My Duratracs were excellent in the snow. Something makes me think it's the broncos fault, or an air pressure issue. The Duratracs are a little wiggly for the 1st 3000 miles. Then be sure to rotate them every 5000-10,000. Absolutely kick ******** tires. But a softer rubber compound to get that great snow and ice grip. If you tear them up on rocks or logging roads, get a harder compound tire like the Kelly Safari TSR. Or an overall stronger tire like the Cooper ST maxx.
My BFG's ATKO's were ironically very good in the snow. Drove good, no noise. Lasted forever. But if that great snow grip isn't enough, and you slide off into a wet ditch or yard, they were terrible to get out. Any kind of mud made them absolutely useless. Desert tire, not a good tire for any climate where the ground is soft and wet.
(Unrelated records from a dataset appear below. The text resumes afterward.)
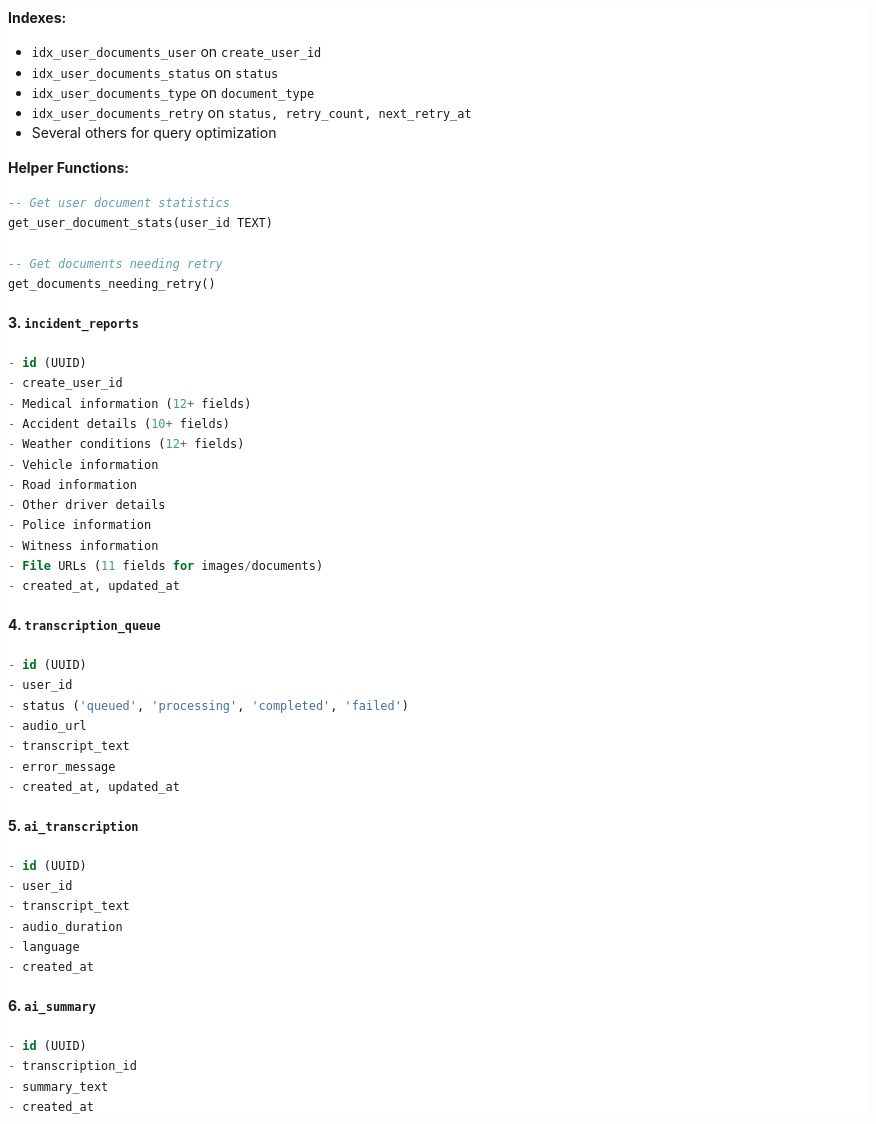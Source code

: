 **Indexes:**
- `idx_user_documents_user` on `create_user_id`
- `idx_user_documents_status` on `status`
- `idx_user_documents_type` on `document_type`
- `idx_user_documents_retry` on `status, retry_count, next_retry_at`
- Several others for query optimization

**Helper Functions:**
```sql
-- Get user document statistics
get_user_document_stats(user_id TEXT)

-- Get documents needing retry
get_documents_needing_retry()
```

#### 3. `incident_reports`
```sql
- id (UUID)
- create_user_id
- Medical information (12+ fields)
- Accident details (10+ fields)
- Weather conditions (12+ fields)
- Vehicle information
- Road information
- Other driver details
- Police information
- Witness information
- File URLs (11 fields for images/documents)
- created_at, updated_at
```

#### 4. `transcription_queue`
```sql
- id (UUID)
- user_id
- status ('queued', 'processing', 'completed', 'failed')
- audio_url
- transcript_text
- error_message
- created_at, updated_at
```

#### 5. `ai_transcription`
```sql
- id (UUID)
- user_id
- transcript_text
- audio_duration
- language
- created_at
```

#### 6. `ai_summary`
```sql
- id (UUID)
- transcription_id
- summary_text
- created_at
```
That's about my same opinion on purpose built snow tires. They're only good on snowy roads, and useless if you screw up and end up off of the road. They're a slick in mud. In Ohio, they're a waste of time. We can run mud terrain tires year round as long as they're the type with some siping and a softer than the olde school rock hard compounds. We might have to slow down a little.
Swamper IROCKS are fine. Cooper STT are fine. GY MTR's suck, but I didn't test them on a fair vehicle (Jeeps are too light and little for an honest test) . BFG MT's stunk, rubbers too hard, no siping. Maybe snow tires make more sense in Vermont or Colorado where there isn't anything off the road to get stuck in, just a cliff.
Being that I'm tired of torn tires or any kind of flats, I'm going after strong trail ready MT's with siping and/or snow friendly rubber compounds. Sometimes we have winter potholes a foot deep, I now run the Cooper SST mud terrain tires. Super strong, great for airing down. Heavy. Good in mud. Not IROCK or Pitbull rocker good of course, but they still get through mud just as well, just not as easy. So check out the Cooper ST maxx or STT pro's. So far so good. Have to rotate them just about every oil change though.